La "Corsa all'Anello 2009 di Narni" è l'evento principale di una ampia rievocazione storica organizzata durante i giorni che precedono e seguono la festa del patrono San Giovenale e che trae origine dalle cerimonie tradizionali risalenti alla prima metà del XIV secolo.

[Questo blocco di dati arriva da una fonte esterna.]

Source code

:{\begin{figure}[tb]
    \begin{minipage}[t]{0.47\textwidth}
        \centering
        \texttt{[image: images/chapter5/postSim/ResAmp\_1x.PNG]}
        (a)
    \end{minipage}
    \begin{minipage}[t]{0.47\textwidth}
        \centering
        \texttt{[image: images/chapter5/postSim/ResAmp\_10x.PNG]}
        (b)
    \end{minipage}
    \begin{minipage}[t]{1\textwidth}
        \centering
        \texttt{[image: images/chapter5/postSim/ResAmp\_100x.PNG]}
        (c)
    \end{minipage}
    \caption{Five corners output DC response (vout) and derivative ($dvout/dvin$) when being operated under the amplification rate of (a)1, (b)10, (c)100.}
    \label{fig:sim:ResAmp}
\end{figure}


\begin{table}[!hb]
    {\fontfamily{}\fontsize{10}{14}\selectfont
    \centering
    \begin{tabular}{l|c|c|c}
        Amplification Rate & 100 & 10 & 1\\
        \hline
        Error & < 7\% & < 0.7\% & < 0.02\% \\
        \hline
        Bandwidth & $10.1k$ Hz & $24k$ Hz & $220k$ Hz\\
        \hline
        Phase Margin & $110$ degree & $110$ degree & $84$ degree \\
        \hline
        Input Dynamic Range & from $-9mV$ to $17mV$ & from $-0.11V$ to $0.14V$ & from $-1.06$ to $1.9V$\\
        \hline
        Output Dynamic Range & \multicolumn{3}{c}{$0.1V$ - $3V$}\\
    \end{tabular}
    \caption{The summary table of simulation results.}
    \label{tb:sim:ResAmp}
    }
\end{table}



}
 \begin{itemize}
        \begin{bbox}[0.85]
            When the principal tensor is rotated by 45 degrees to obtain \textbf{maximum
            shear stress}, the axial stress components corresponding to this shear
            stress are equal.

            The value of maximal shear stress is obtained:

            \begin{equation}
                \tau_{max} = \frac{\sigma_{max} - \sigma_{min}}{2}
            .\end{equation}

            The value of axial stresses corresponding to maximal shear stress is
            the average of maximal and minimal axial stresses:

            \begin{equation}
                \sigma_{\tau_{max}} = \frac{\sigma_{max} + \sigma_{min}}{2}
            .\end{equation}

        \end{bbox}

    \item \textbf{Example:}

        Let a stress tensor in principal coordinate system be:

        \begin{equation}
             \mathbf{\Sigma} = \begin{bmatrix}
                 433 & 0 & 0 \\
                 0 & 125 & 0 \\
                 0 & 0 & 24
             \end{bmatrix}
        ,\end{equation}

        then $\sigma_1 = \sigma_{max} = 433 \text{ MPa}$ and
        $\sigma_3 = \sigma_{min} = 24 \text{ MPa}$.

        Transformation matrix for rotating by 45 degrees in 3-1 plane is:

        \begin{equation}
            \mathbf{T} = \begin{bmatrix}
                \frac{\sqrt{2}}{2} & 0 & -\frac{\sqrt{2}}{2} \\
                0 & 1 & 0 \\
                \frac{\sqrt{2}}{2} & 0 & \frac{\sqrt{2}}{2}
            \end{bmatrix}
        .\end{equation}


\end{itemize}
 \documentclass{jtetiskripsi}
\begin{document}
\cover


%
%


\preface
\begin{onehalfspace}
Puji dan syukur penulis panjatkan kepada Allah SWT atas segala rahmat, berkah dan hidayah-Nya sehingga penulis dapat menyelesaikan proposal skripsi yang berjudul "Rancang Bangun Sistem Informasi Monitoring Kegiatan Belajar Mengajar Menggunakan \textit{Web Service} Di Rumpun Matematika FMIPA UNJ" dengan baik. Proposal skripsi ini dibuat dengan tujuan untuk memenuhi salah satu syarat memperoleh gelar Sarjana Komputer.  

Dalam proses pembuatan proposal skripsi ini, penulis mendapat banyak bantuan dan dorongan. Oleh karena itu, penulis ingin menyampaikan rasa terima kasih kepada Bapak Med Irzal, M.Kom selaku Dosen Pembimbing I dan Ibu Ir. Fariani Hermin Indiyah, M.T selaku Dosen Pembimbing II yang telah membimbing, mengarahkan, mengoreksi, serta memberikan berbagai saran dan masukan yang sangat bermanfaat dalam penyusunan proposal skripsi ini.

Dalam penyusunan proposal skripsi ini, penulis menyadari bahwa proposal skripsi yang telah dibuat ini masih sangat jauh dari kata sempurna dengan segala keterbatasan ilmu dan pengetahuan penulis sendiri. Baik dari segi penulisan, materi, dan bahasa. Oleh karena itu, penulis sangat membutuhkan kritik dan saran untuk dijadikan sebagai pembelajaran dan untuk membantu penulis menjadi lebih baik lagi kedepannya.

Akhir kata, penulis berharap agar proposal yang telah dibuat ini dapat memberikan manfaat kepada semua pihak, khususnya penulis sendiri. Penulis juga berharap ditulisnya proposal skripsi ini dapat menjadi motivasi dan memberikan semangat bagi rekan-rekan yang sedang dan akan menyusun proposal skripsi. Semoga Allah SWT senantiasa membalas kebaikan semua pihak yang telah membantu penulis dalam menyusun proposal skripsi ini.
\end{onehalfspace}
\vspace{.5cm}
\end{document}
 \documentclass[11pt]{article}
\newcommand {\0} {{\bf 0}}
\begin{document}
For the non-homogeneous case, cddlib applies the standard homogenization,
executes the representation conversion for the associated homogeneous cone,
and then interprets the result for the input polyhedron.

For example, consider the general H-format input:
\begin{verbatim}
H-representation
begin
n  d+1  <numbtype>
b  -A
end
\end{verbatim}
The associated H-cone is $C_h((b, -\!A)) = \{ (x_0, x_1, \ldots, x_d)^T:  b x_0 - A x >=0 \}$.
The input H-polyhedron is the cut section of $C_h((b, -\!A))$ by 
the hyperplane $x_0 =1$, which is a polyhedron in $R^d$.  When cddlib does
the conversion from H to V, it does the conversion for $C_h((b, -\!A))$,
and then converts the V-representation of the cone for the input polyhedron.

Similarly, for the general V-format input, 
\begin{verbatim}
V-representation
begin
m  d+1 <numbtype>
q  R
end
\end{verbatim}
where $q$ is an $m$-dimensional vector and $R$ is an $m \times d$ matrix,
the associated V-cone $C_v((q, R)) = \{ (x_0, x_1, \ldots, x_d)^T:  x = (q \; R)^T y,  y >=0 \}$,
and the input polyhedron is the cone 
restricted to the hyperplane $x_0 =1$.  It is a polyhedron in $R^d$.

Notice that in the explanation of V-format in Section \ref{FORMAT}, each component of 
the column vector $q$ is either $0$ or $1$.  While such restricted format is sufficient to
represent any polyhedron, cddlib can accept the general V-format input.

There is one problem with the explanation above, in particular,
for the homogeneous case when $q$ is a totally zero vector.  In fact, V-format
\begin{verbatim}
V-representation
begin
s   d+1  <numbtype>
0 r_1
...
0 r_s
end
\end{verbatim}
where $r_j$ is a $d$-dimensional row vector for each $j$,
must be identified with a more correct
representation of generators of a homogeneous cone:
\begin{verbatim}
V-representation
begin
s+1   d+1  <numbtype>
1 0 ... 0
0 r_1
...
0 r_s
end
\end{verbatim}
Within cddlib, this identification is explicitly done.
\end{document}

La manifestazione ripercorre i momenti previsti e
codificati negli Statuti comunali del 1371 d.C. a partire dalla
"lettura del banno", quando banditori a cavallo richiamano al
"certamen" i cavalieri di Narni perché possano dimostrare la loro
preparazione nella difesa della città.
La sera stessa il programma prosegue con "l'Offerta dei Ceri nella
Cattedrale" effettuata dalle autorità comunali e dai rappresentanti
delle Arti e di quei Castelli che nel medioevo erano sotto la
giurisdizione della città.
Un corteo notturno, composto da più di 600 personaggi, raggiunge la
Cattedrale e rendere omaggio presso il sepolcro a San Giovenale, primo
Vescovo di Narni.
Il 3 Maggio, in concomitanza con la festa del santo patrono, si svolge
nella "Platea Major", l'attuale Piazza dei Priori la "Corsa all'Anello
Storica"; essa consiste in una gara equestre, a cui in antichità
avevano diritto a partecipare tutti i giovani narnesi in possesso di un
cavallo, durante la quale i cavalieri devono infilare con un'asta un
anello d'argento sospeso a due funi davanti del Palazzo Comunale.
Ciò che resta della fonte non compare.